La Loterie de Noël : Un Modèle à Rethinker
Alors que les Espagnols se préparent à tenter leur chance avec la Loterie de Noël , le secteur commence déjà à planifier pour l’année prochaine. Il a été proposé que 2026 soit une année différente. En effet, les prix des différents tirages sont restés les mêmes depuis 2002 . Jon Urkiola, le président de l’ Association pour la Défense Digitale des Administrations de Loterie (Dedit) , souligne que “quel type d’entreprise maintient les mêmes prix pendant plus de 20 ans ?”.
Une Proposition d’Augmentation des Prix
Pour cette raison, l’association Dedit, aux côtés de l’ Agrupación Nacional de Asociaciones Provinciales de Administradores de Lotería (Anapal) et de l’ Asociación de Lotería en Lucha (Lell) , qui représente ensemble plus de 60% du secteur, propose d’augmenter les prix. Le coût du décimo pour le tirage du jeudi passerait de 3 à 5 euros , celui du samedi de 6 à 10 euros , et les tirages extraordinaires (comme ceux de Noël et du Jour de l’Enfant ) de 20 à 25 euros . Les loteries souhaiteraient, en revanche, maintenir le prix de 15 euros uniquement pour des tirages spéciaux, comme celui de Saint-Valentin .

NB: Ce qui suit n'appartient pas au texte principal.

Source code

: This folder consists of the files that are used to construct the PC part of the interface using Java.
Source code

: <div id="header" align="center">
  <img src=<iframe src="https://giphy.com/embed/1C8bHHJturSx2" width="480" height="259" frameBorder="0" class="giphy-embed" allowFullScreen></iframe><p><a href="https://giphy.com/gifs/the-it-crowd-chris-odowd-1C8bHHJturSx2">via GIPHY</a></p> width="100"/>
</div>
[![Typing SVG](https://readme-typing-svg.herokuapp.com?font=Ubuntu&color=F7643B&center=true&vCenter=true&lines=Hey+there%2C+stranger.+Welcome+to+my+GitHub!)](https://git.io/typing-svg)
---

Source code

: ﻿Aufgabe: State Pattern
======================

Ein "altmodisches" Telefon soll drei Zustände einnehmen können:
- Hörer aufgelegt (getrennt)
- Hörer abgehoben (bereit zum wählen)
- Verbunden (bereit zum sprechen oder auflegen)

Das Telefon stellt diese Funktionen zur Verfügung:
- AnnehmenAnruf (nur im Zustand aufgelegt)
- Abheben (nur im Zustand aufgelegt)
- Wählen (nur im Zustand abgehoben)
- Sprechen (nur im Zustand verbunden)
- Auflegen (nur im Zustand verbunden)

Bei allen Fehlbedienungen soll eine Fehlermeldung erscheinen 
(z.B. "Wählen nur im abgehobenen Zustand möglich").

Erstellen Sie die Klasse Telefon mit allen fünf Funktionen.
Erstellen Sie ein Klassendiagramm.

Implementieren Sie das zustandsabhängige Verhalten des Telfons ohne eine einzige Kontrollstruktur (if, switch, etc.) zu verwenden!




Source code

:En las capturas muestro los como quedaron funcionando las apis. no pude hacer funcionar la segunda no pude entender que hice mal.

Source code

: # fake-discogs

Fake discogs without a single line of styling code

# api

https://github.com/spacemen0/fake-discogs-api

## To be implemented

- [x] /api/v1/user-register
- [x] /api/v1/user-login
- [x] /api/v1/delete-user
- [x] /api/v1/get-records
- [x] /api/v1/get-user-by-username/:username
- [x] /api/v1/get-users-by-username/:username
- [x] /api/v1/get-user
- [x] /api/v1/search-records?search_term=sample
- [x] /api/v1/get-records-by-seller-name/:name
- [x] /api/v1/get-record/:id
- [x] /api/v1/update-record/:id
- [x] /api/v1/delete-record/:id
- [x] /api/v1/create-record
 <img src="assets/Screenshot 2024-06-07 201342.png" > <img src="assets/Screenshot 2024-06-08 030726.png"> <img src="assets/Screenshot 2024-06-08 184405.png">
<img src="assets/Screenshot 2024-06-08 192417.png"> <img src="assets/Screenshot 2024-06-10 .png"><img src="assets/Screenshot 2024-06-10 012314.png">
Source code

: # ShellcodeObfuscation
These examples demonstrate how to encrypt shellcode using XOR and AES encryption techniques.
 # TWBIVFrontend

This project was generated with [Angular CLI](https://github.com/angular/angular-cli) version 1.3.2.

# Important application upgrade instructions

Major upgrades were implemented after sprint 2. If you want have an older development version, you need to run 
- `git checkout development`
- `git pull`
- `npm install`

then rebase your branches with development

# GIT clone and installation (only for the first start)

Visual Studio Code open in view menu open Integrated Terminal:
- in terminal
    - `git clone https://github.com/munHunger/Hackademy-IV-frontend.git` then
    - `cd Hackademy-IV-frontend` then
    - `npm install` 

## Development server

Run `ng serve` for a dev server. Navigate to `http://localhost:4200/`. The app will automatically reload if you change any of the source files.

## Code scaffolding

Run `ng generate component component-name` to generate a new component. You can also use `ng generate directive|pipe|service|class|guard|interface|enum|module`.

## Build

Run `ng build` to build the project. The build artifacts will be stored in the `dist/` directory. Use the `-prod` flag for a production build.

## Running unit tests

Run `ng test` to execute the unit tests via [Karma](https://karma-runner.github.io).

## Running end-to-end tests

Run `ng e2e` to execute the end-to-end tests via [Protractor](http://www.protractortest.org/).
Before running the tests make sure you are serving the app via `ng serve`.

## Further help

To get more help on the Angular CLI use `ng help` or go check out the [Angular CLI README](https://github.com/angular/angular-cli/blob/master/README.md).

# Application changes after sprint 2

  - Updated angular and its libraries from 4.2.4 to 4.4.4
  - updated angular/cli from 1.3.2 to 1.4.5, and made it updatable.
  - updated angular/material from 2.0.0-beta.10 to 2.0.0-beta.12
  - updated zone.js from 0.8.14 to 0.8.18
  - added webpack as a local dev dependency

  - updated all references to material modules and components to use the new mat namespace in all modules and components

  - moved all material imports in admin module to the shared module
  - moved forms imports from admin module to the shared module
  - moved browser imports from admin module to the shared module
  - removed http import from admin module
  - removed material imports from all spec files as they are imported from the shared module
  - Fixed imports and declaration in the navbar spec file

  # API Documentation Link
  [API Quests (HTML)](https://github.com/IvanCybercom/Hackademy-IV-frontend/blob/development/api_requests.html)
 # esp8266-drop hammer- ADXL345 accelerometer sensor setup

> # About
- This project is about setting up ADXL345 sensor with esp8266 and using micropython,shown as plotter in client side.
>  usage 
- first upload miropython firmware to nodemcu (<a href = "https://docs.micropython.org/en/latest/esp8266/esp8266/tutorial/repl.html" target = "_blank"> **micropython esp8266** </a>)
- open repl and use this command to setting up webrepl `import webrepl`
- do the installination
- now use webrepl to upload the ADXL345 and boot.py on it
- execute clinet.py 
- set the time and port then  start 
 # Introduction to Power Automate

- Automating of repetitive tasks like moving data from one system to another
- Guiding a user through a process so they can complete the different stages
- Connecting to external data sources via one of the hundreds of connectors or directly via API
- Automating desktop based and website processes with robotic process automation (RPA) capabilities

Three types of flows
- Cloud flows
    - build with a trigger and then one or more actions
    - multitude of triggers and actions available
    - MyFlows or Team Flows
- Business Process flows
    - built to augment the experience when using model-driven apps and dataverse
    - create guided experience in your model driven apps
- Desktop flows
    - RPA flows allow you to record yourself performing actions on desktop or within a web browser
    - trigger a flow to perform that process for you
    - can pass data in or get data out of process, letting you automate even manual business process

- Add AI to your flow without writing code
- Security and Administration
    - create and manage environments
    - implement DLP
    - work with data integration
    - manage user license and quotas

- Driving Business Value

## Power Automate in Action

Impact de l’Inflation sur le Secteur
Des sources du secteur rappellent que, durant cette période de stagnation des prix, l’ inflation cumulée a atteint 64% . Cette absence d’augmentation a conduit à une perte significative de rentabilité et a mis de nombreuses administrations dans une situation critique . Anapal note que “cette gel des prix n’avait pas eu lieu depuis plus de 75 ans”. Par le passé, les tarifs augmentaient régulièrement de 500 pesetas (soit environ 3 euros) tous les dix ans.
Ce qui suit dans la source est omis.